• GIVEN RECORDS:
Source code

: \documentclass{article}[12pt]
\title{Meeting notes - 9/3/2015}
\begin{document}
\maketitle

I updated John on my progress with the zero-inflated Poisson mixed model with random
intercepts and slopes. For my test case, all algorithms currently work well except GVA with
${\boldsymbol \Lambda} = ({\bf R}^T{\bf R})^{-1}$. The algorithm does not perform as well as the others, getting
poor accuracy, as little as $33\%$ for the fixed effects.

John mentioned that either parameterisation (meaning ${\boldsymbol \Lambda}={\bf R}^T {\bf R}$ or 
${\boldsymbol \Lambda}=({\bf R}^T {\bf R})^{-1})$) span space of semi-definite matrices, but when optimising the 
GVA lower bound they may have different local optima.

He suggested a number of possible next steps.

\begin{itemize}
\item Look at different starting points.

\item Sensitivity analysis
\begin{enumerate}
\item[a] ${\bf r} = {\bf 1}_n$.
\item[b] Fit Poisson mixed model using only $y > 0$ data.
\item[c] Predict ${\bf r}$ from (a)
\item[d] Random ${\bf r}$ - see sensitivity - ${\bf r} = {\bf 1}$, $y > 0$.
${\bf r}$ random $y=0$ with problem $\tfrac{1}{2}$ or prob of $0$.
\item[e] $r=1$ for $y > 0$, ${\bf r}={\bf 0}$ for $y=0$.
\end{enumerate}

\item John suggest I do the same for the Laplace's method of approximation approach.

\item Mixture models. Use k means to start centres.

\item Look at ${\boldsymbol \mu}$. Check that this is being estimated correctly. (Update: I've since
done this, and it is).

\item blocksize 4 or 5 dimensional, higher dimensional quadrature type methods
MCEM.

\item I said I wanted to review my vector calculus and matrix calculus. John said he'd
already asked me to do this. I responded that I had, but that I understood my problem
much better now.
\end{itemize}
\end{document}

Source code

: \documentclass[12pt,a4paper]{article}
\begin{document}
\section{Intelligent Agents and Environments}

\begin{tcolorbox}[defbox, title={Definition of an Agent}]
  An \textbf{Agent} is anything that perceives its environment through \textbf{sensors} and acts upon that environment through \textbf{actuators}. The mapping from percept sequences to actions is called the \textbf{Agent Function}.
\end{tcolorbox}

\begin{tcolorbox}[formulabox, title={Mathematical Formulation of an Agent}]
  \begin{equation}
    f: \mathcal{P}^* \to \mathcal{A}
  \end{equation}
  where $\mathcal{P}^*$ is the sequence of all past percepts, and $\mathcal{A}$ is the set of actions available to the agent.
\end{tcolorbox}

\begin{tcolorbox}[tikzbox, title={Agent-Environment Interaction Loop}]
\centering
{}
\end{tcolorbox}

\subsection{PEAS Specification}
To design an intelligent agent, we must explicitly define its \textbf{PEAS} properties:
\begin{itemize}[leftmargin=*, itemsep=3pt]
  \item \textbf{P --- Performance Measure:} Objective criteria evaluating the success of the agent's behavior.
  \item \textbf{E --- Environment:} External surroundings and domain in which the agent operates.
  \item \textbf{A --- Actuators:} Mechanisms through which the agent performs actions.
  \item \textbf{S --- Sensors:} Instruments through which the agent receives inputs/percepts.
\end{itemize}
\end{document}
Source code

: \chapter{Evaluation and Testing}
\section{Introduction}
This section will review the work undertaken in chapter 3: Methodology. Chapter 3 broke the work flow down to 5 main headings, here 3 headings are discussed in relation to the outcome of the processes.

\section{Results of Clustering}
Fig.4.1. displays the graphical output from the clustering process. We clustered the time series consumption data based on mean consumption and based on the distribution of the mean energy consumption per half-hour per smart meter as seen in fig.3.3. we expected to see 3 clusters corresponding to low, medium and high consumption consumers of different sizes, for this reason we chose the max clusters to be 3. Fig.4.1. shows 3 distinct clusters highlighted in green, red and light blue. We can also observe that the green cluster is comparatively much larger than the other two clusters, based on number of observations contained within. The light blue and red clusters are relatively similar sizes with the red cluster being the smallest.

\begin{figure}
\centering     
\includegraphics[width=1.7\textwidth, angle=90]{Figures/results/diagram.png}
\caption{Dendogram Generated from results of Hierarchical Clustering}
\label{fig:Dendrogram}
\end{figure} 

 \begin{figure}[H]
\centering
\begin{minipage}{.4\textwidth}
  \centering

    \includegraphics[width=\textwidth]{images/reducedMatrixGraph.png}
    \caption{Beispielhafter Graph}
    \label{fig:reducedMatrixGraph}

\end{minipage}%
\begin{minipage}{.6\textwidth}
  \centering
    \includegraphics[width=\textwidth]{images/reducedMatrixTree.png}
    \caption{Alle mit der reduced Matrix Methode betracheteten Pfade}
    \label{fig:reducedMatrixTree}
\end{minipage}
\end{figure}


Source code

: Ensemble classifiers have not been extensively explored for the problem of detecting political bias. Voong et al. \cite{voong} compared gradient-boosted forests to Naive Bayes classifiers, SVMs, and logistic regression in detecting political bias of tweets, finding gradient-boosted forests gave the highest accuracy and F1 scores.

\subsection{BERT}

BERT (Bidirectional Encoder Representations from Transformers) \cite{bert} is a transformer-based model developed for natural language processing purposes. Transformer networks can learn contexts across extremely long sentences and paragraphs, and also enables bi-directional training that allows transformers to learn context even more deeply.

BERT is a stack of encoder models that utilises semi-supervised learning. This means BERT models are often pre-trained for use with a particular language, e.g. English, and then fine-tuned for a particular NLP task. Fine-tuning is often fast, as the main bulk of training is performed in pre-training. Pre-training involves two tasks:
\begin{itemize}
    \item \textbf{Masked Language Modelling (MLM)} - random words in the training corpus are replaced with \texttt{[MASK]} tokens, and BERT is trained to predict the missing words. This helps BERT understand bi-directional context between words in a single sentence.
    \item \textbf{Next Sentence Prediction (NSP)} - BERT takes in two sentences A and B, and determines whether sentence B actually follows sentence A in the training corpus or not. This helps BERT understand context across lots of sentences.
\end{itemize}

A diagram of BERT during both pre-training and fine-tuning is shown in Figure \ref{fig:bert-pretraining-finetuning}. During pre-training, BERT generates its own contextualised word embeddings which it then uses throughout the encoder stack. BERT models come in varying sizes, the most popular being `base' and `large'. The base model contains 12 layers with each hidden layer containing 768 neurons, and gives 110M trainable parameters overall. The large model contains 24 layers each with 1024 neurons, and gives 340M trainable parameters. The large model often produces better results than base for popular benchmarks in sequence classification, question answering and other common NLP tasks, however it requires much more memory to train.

• EXERCISE REQUIREMENTS:
From the top of the material above, please transcribe each line exactly. Include the line with "intercepts and slopes." and end there.

• RESULT OF THIS TASK:
Source code

: \documentclass{article}[12pt]
\title{Meeting notes - 9/3/2015}
\begin{document}
\maketitle

I updated John on my progress with the zero-inflated Poisson mixed model with random
intercepts and slopes. For my test case, all algorithms currently work well except GVA with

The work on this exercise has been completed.